_Problem requirements_.
Scan the records for "isomorphism". Report each line that includes it.

───── Data records

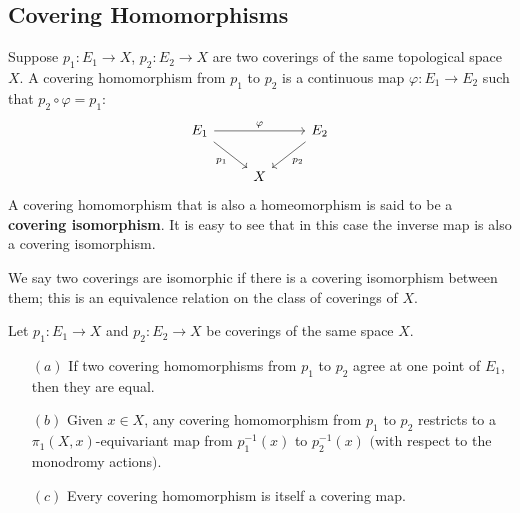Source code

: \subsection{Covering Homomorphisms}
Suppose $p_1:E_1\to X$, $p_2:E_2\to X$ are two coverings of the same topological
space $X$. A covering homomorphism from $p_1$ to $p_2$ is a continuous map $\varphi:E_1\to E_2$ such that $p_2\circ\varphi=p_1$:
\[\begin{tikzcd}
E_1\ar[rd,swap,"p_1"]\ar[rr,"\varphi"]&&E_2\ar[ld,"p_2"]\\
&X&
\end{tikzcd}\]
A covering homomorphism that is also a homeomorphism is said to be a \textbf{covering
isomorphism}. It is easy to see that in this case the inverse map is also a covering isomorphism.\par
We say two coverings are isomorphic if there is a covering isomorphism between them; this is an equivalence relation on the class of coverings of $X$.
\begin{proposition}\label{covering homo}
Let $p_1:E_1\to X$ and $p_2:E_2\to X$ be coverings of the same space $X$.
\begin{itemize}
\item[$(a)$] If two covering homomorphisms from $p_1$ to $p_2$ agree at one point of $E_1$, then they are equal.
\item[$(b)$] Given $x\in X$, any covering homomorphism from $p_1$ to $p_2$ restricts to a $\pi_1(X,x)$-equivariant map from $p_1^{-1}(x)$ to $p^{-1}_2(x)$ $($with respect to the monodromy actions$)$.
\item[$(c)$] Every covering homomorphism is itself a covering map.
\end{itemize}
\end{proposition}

──────────
───── Data records

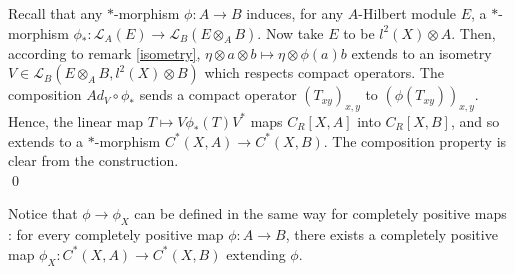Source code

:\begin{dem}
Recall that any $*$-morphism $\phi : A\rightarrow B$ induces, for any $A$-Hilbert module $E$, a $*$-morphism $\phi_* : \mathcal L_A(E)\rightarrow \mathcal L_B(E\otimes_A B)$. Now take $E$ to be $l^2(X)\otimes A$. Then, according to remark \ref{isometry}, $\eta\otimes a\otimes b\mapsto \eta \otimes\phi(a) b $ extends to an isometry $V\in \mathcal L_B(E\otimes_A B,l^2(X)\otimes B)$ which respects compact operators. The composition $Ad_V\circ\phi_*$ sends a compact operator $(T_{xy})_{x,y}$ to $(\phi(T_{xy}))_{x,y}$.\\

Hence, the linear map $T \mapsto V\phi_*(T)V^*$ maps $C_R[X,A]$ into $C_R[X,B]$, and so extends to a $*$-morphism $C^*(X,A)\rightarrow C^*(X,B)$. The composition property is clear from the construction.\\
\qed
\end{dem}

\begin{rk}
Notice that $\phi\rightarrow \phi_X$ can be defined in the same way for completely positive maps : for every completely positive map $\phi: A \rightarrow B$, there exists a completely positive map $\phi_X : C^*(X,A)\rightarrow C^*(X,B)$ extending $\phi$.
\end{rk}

──────────

_Solution for this task_.
isomorphism}. It is easy to see that in this case the inverse map is also a covering isomorphism.\par
We say two coverings are isomorphic if there is a covering isomorphism between them; this is an equivalence relation on the class of coverings of $X$.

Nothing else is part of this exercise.